Chip giants split supercomputing honours

AMD and Intel evenly placed on top 10 fastest computers

The Cray Jaguar supercomputer is capable of 1.759 petaflops

The latest list of the Top 500 Supercomputers shows that Intel and AMD have strong footholds in the market, each powering half of the top 10 systems.

The fastest computer in the world is now the Jaguar, a Cray supercomputer at the Oak Ridge National Laboratory running AMD Opteron processors, and capable of 1.759 petaflops using 224,162 processing cores.

Jaguar managed to beat the previous fastest computer, IBM's Roadrunner, after an upgrade to AMD's Istanbul processors.

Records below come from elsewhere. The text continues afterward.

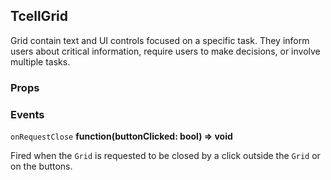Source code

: ## TcellGrid
Grid contain text and UI controls focused on a specific task. They inform users about critical information, require users to make decisions, or involve multiple tasks.

### Props
### Events
`onRequestClose`   **function(buttonClicked: bool) => void**

Fired when the `Grid` is requested to be closed by a click outside the `Grid` or on the buttons.
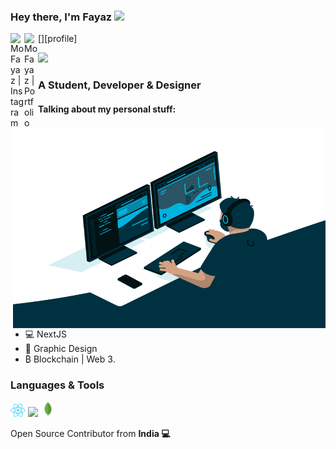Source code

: ### Hey there, I'm  Fayaz <img src="https://media.giphy.com/media/hvRJCLFzcasrR4ia7z/giphy.gif" width="25px">


<!-- [<img align="left" alt="MoFayaz | Twitter" width=22px src="https://cdn.jsdelivr.net/npm/simple-icons@v3/icons/twitter.svg">][twitter] -->
<!-- [<img align="left" alt="MoFayaz | LinkedIn" width=22px src="https://cdn.jsdelivr.net/npm/simple-icons@v3/icons/linkedin.svg">][linkedin] -->
[<img align="left" alt="MoFayaz | Instagram" width=22px src="https://cdn.jsdelivr.net/npm/simple-icons@v3/icons/instagram.svg">][instagram]
<!-- [<img align="left" alt="MoFayaz | Medium" width=22px src="https://cdn.jsdelivr.net/npm/simple-icons@v3/icons/medium.svg">][medium] -->
[<img align="left" alt="MoFayaz | Portfolio" width=22px src="https://img.icons8.com/ios-filled/50/000000/portfolio.png">][profile]

![](https://visitor-badge.glitch.me/badge?page_id=MoFayaz.MoFayaz)

### A Student, Developer & Designer

<img align="right" alt="GIF" src="code.gif" width="500" height="320" />

#### Talking about my personal stuff:

- 💻 NextJS
- 📐 Graphic Design
- ₿ Blockchain | Web 3.

### Languages & Tools

<code><img width=24px src="https://raw.githubusercontent.com/MoFayaz/MoFayaz/main/.github/images/download%20(2).png"></code>
<code><img width=24px src="https://cdn.worldvectorlogo.com/logos/next-js.svg"></code>
<code><img width=24px src="https://raw.githubusercontent.com/MoFayaz/MoFayaz/main/.github/images/download.png"></code>


<!-- <summary>📝 My GitHub Stats</summary>
<br>

[![MoFayaz's github stats](https://github-readme-stats.vercel.app/api?username=MoFayaz&theme=gotham)](https://github.com/MoFayaz/github-readme-stats) -->



Open Source Contributor from <b>India<b> 💻

[twitter]: https://www.twitter.com/fayaz0_/
[linkedin]: https://www.linkedin.com/in/fayazm0/
[instagram]: https://www.instagram.com/fayaz0_/
<!-- [profile]: http://mofayazz.web.app -->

Three of the top five supercomputers are based in the US. The fourth fastest system is in Germany, and the fifth is the Tianhe-1 (meaning River in Sky) computer at the National Super Computer Center in Tianjin, China.

"AMD is represented in the top five spots, and is powering five of the top 10 and 10 of the top 20 machines," said John Fruehe, director of AMD's business development, server and workstation division.

Quad-core processors are used by 427 of the top 500 systems, dual-core by 59 and single-core by just four. Six use IBM's advanced Sony PlayStation 3 Cell processor with nine cores, and two Cray systems use the new six-core Istanbul AMD Opteron processors.

As for manufacturers, HP is behind the majority of systems, with 210 places, ahead of IBM with 186. Cray, SGI, and Dell were the next most popular manufacturers, but none had more than three per cent of the total.